Reproduce all of the data exactly. Images are not to appear in the reply.
───
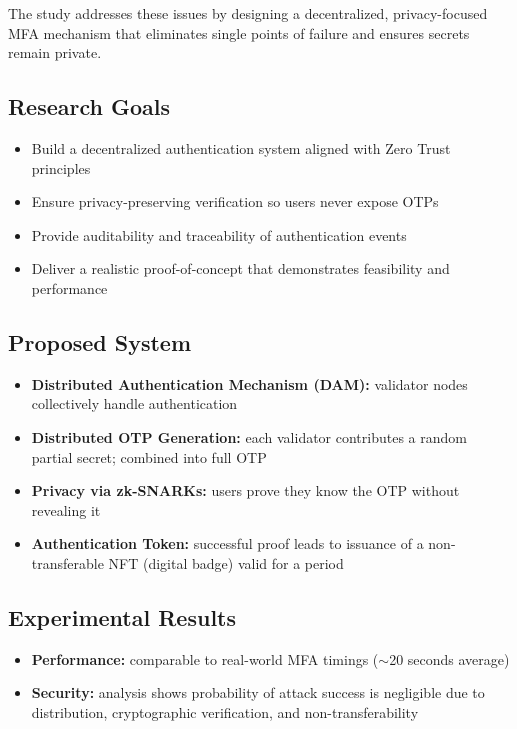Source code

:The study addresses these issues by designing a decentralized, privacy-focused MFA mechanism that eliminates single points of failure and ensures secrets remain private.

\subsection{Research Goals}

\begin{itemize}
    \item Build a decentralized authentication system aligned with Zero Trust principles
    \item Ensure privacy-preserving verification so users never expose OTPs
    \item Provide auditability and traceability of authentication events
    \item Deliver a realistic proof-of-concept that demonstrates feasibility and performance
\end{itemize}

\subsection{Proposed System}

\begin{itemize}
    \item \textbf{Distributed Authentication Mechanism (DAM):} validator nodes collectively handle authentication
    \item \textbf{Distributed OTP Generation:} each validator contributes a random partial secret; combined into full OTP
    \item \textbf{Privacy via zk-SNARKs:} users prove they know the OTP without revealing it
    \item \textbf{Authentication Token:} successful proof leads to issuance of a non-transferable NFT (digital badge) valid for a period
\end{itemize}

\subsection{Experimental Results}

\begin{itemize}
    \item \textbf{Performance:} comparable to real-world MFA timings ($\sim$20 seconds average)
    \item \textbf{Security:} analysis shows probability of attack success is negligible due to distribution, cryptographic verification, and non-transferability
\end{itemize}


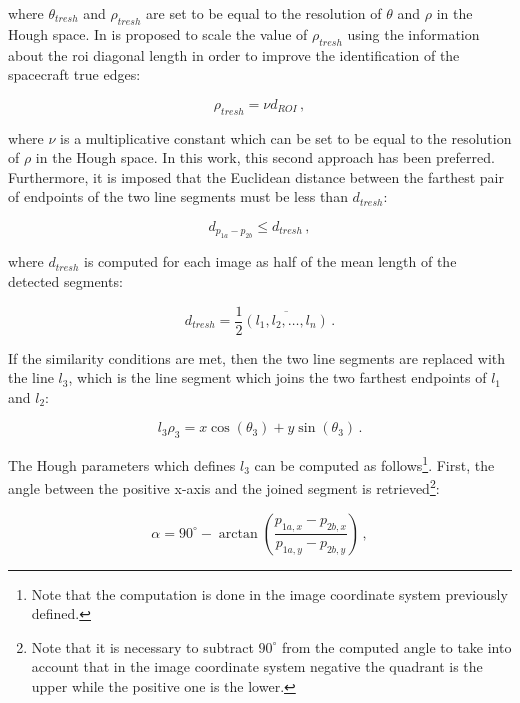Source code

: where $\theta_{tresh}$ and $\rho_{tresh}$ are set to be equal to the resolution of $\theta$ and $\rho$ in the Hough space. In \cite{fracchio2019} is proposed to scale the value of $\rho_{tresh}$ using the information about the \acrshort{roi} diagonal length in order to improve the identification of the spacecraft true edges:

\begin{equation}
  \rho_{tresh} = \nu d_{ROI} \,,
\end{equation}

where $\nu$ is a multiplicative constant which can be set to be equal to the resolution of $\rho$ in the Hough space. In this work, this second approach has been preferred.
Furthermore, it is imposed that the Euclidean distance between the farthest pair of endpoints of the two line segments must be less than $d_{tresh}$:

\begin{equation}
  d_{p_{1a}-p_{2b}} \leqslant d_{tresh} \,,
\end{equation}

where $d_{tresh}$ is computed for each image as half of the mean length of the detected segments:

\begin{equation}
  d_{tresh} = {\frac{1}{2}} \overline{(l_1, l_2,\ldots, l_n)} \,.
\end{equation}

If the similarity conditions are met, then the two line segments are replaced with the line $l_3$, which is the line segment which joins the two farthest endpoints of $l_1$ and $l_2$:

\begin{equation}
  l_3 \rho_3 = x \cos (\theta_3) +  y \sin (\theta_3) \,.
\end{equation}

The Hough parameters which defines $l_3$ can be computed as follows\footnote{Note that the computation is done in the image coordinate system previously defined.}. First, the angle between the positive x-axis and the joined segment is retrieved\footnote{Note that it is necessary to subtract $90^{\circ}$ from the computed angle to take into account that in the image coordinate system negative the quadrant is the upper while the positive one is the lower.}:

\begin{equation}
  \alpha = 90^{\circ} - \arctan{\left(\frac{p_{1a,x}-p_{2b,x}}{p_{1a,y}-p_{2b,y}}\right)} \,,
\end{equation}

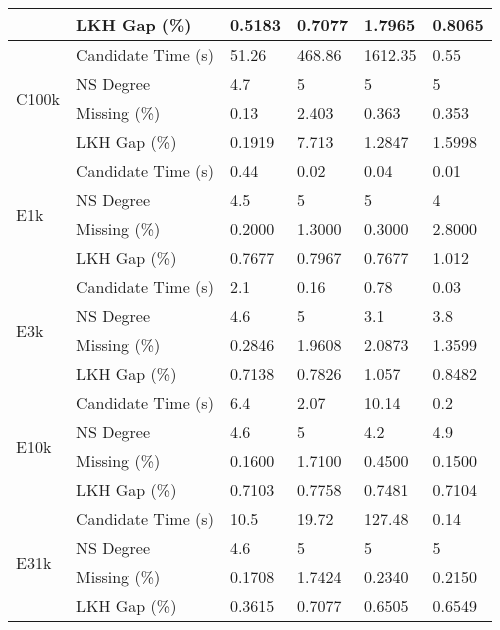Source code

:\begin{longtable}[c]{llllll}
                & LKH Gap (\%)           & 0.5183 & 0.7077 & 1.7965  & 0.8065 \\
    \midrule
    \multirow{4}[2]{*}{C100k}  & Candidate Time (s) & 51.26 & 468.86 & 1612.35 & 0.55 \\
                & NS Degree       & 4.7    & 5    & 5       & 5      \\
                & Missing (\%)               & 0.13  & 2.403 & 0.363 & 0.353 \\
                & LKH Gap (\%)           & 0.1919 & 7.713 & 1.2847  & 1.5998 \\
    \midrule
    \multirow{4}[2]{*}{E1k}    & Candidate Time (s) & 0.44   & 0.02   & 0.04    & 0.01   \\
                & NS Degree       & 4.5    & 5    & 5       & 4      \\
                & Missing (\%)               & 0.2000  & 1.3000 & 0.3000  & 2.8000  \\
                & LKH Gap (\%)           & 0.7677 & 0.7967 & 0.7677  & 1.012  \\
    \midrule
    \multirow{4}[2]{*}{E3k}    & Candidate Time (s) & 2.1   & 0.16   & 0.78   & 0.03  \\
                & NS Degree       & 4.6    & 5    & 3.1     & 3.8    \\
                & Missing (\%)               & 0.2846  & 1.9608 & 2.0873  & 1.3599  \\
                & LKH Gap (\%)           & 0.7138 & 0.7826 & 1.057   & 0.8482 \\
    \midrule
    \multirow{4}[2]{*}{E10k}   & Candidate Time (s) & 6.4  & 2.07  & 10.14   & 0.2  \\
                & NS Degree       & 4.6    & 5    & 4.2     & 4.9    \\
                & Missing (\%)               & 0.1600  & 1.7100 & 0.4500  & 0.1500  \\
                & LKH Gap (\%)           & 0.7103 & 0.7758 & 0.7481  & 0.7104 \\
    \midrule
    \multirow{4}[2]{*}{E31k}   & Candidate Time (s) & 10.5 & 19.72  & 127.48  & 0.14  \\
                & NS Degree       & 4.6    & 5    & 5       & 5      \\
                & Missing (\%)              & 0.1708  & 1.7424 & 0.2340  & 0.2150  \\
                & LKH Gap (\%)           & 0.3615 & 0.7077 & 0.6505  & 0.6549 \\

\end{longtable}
───
**Expected answer**
Source code

:The study addresses these issues by designing a decentralized, privacy-focused MFA mechanism that eliminates single points of failure and ensures secrets remain private.

\subsection{Research Goals}

\begin{itemize}
    \item Build a decentralized authentication system aligned with Zero Trust principles
    \item Ensure privacy-preserving verification so users never expose OTPs
    \item Provide auditability and traceability of authentication events
    \item Deliver a realistic proof-of-concept that demonstrates feasibility and performance
\end{itemize}

\subsection{Proposed System}

\begin{itemize}
    \item \textbf{Distributed Authentication Mechanism (DAM):} validator nodes collectively handle authentication
    \item \textbf{Distributed OTP Generation:} each validator contributes a random partial secret; combined into full OTP
    \item \textbf{Privacy via zk-SNARKs:} users prove they know the OTP without revealing it
    \item \textbf{Authentication Token:} successful proof leads to issuance of a non-transferable NFT (digital badge) valid for a period
\end{itemize}

\subsection{Experimental Results}

\begin{itemize}
    \item \textbf{Performance:} comparable to real-world MFA timings ($\sim$20 seconds average)
    \item \textbf{Security:} analysis shows probability of attack success is negligible due to distribution, cryptographic verification, and non-transferability
\end{itemize}


Source code

: where $\theta_{tresh}$ and $\rho_{tresh}$ are set to be equal to the resolution of $\theta$ and $\rho$ in the Hough space. In \cite{fracchio2019} is proposed to scale the value of $\rho_{tresh}$ using the information about the \acrshort{roi} diagonal length in order to improve the identification of the spacecraft true edges:

\begin{equation}
  \rho_{tresh} = \nu d_{ROI} \,,
\end{equation}

where $\nu$ is a multiplicative constant which can be set to be equal to the resolution of $\rho$ in the Hough space. In this work, this second approach has been preferred.
Furthermore, it is imposed that the Euclidean distance between the farthest pair of endpoints of the two line segments must be less than $d_{tresh}$:

\begin{equation}
  d_{p_{1a}-p_{2b}} \leqslant d_{tresh} \,,
\end{equation}

where $d_{tresh}$ is computed for each image as half of the mean length of the detected segments:

\begin{equation}
  d_{tresh} = {\frac{1}{2}} \overline{(l_1, l_2,\ldots, l_n)} \,.
\end{equation}

If the similarity conditions are met, then the two line segments are replaced with the line $l_3$, which is the line segment which joins the two farthest endpoints of $l_1$ and $l_2$:

\begin{equation}
  l_3 \rho_3 = x \cos (\theta_3) +  y \sin (\theta_3) \,.
\end{equation}

The Hough parameters which defines $l_3$ can be computed as follows\footnote{Note that the computation is done in the image coordinate system previously defined.}. First, the angle between the positive x-axis and the joined segment is retrieved\footnote{Note that it is necessary to subtract $90^{\circ}$ from the computed angle to take into account that in the image coordinate system negative the quadrant is the upper while the positive one is the lower.}:

\begin{equation}
  \alpha = 90^{\circ} - \arctan{\left(\frac{p_{1a,x}-p_{2b,x}}{p_{1a,y}-p_{2b,y}}\right)} \,,
\end{equation}

Source code

:\begin{longtable}[c]{llllll}
                & LKH Gap (\%)           & 0.5183 & 0.7077 & 1.7965  & 0.8065 \\
    \midrule
    \multirow{4}[2]{*}{C100k}  & Candidate Time (s) & 51.26 & 468.86 & 1612.35 & 0.55 \\
                & NS Degree       & 4.7    & 5    & 5       & 5      \\
                & Missing (\%)               & 0.13  & 2.403 & 0.363 & 0.353 \\
                & LKH Gap (\%)           & 0.1919 & 7.713 & 1.2847  & 1.5998 \\
    \midrule
    \multirow{4}[2]{*}{E1k}    & Candidate Time (s) & 0.44   & 0.02   & 0.04    & 0.01   \\
                & NS Degree       & 4.5    & 5    & 5       & 4      \\
                & Missing (\%)               & 0.2000  & 1.3000 & 0.3000  & 2.8000  \\
                & LKH Gap (\%)           & 0.7677 & 0.7967 & 0.7677  & 1.012  \\
    \midrule
    \multirow{4}[2]{*}{E3k}    & Candidate Time (s) & 2.1   & 0.16   & 0.78   & 0.03  \\
                & NS Degree       & 4.6    & 5    & 3.1     & 3.8    \\
                & Missing (\%)               & 0.2846  & 1.9608 & 2.0873  & 1.3599  \\
                & LKH Gap (\%)           & 0.7138 & 0.7826 & 1.057   & 0.8482 \\
    \midrule
    \multirow{4}[2]{*}{E10k}   & Candidate Time (s) & 6.4  & 2.07  & 10.14   & 0.2  \\
                & NS Degree       & 4.6    & 5    & 4.2     & 4.9    \\
                & Missing (\%)               & 0.1600  & 1.7100 & 0.4500  & 0.1500  \\
                & LKH Gap (\%)           & 0.7103 & 0.7758 & 0.7481  & 0.7104 \\
    \midrule
    \multirow{4}[2]{*}{E31k}   & Candidate Time (s) & 10.5 & 19.72  & 127.48  & 0.14  \\
                & NS Degree       & 4.6    & 5    & 5       & 5      \\
                & Missing (\%)              & 0.1708  & 1.7424 & 0.2340  & 0.2150  \\
                & LKH Gap (\%)           & 0.3615 & 0.7077 & 0.6505  & 0.6549 \\

\end{longtable}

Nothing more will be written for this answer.